In an interview with the North Belfast News this week Peter Osborne said every parade will be weighed up on its own merit and he could not say if last July’s breaches will have any bearing on this year’s outcome, the decision on which is expected late next week.

Last year the PSNI handed over a file to the Public Prosecution Service detailing the breaches of the Parades Commission’s rulings on the Twelfth parade in Ardoyne.
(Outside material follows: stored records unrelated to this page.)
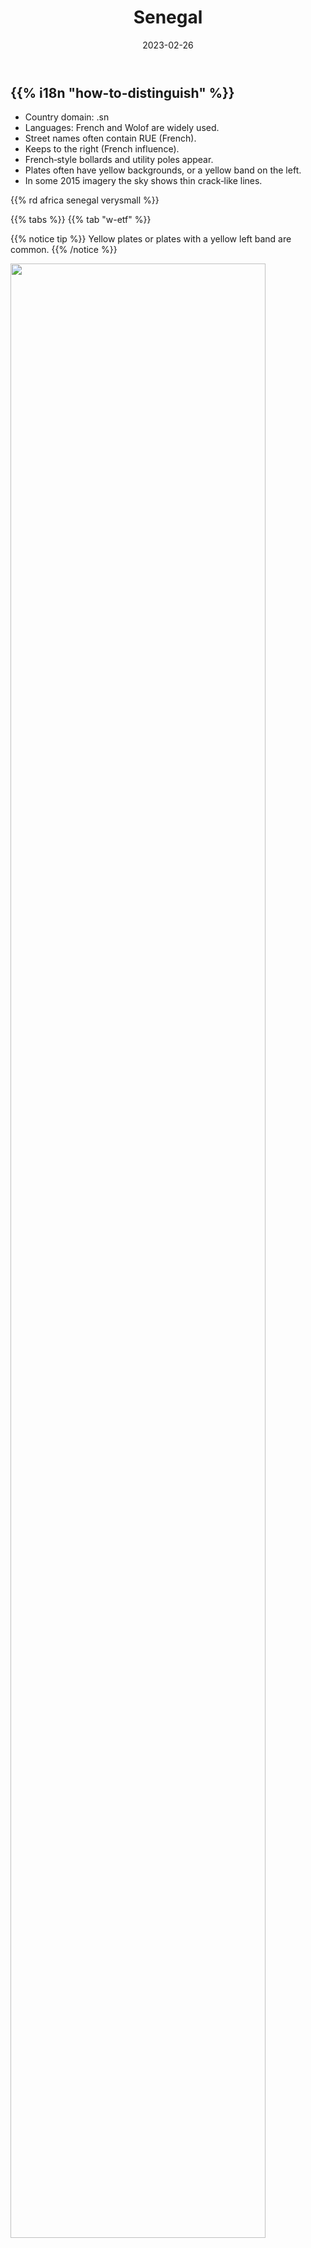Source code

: ﻿---
title: "Senegal"
date: 2023-02-26
lastmod: 2023-07-01
weight: 2
draft: false
keywords: [""]
sections: [""]
bg: "bg/city.jpg"
flag: "SN.svg"
no_detaile_info: true
jetro_detail: true
plonkit: true
is_has_distinctive_googlecar: true
sc_title: "Commonly Confused Regions"
sc: [
    ["../namibia/", "Namibia"],
    ["../kenya/", "Kenya"],
    ["../nigeria/", "Nigeria"],
]
---

<div class="main-desciption country-description">
    <h2 class="section-title">{{% i18n "how-to-distinguish" %}}</h2>
    <ul class="rule-list">
        <li>Country domain: <span class="quiz">.sn</span></li>
        <li>Languages: <span class="quiz">French</span> and Wolof are widely used.</li>
        <li>Street names often contain <span class="quiz">RUE</span> (French).</li>
        <li>Keeps to the <span class="quiz">right</span> (French influence).</li>
        <li>French‑style <span class="quiz">bollards</span> and utility poles appear.</li>
        <li>Plates often have <span class="quiz">yellow</span> backgrounds, or a yellow band on the left.</li>
        <li class="no-evidence">In some 2015 imagery the sky shows thin <span class="quiz">crack‑like lines</span>.</li>
    </ul>
    {{% rd africa senegal verysmall %}}
</div>

{{% tabs %}}
{{% tab "w-etf" %}}

{{% notice tip %}}
Yellow plates or plates with a yellow left band are common.
{{% /notice %}}
<div class="googlemap-if unclickable no-margin">
<img src="/rule/africa/senegal/car.png" width="90%">
</div>

{{% lb 50 %}}
![](/rule/africa/senegal/2023-05-13-14-45-53.png)
{{% /lb %}}

{{% notice tip %}}
French‑style poles and bollards appear; street signs with <span class="quiz">RUE</span> are also found.
{{% /notice %}}
<div class="googlemap-if no-margin">
<img src="/rule/africa/senegal/640px-Panneau_de_la_rue_Joseph-Gomis_à_Dakar.jpg" width="350">
<img src="/rule/africa/senegal/640px-Panneau_de_la_rue_Mohamed_V_à_Dakar.jpg" width="350">
</div>

<div class="googlemap-if no-margin">
<p><a href="https://commons.wikimedia.org/wiki/File:Climat_chimique_%C3%A0_MBORO.jpg#/media/File:Climat_chimique_à_MBORO.jpg"><img src="https://upload.wikimedia.org/wikipedia/commons/0/05/Climat_chimique_%C3%A0_MBORO.jpg" width="700" alt="Climat chimique à MBORO"></a></p>
</div>

{{% notice tip %}}
Thatched roofs appear in suburbs; <span class="quiz">baobab</span> trees are found in savanna zones.
{{% /notice %}}
<div class="googlemap-if no-margin">
<img src="/rule/africa/senegal/960px-A_l'entrée_de_Ndoussoudji.jpg" width="90%">
</div>

<div class="googlemap-if no-margin">
<img src="/rule/africa/senegal/960px-Senegal_011.jpg" width="80%">
</div>

{{% /tab %}}
{{% /tabs %}}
The Parades Commission had ruled in July 2011 that the Orange Order parade could go pa1t nationalist homes in Ardoyne, however no music including a drum beat was to be played, that flags must remain furled and no bannerettes on show at that stage of the march. After an eleventh hour U-turn the day before the contentious parade, the commission ruled that the only flag that could remain unfurled was the Union Jack, but all other flags must not be flying freely. However during the morning parade a drumbeat was used and a massive banner saying ‘Republicanism = Cultural Apartheid’ led the parade . On the return parade a bannerette was used and an Ulster flag and Orange Order flag was flying.

Peter Osborne insisted that despite the PSNI investigation, his group needs to look at each parade individually and it would not mean this year’s parade would be automatically banned.

“Those sorts of things, if they happen we check them out and have different reports on what happened and seek parade or protest organisers ‘views,” he said.

“All of that will be factored and taken into account along with other criteria balanced with the Human Rights Act, as well as looking at other factors such as the impact on community relations and community life.”

When asked if he understood why some people in Ardoyne find it difficult to engage with the Parades Commission when they allow the Orange Order parade through the area every year, despite clear flouting of the commission’s own determinations, Mr Osborne said they treat each parade application seriously and look at all aspects of its impact.

“Whatever behavioral issues there are, where we have asked opinions from people and people come back to us we take it all into account along with other factors,” he said.

“If the police pass on a file to the PPS that is not an issue for us, we don’t get involved in that, prosecution is not something we either are involved with or have an opinion on in terms of any area, including North Belfast.”

Loyal Order parades have long been an issue in North Belfast, particularly in areas such as Ardoyne, Duncairn Gardens. Whitewell, and Carrickhill.

The Ardoyne parade has been the most contentious, with rioting and violence occurring in the area after the Orange Order parade in recent summers. In July 2010 the violence lasted for four days.

Local residents’ groups Crumlin and Ardoyne Residents’ Association (CARA) and the Greater Ardoyne Residents’ Collective (GARC) were both set up on the nationalist side to try and deal with the parades issue whilst the North and West Parades and Cultural Forum was set up to represent unionists.

This year the former speaker of the Stormont Assembly, Lord John Alderdice, was asked to lead a new initiative aimed at resolving parade disputes in the area along with Holy Cross priest Father Gary Donegan and the former Presbyterian Moderator, the Reverend Norman Hamilton.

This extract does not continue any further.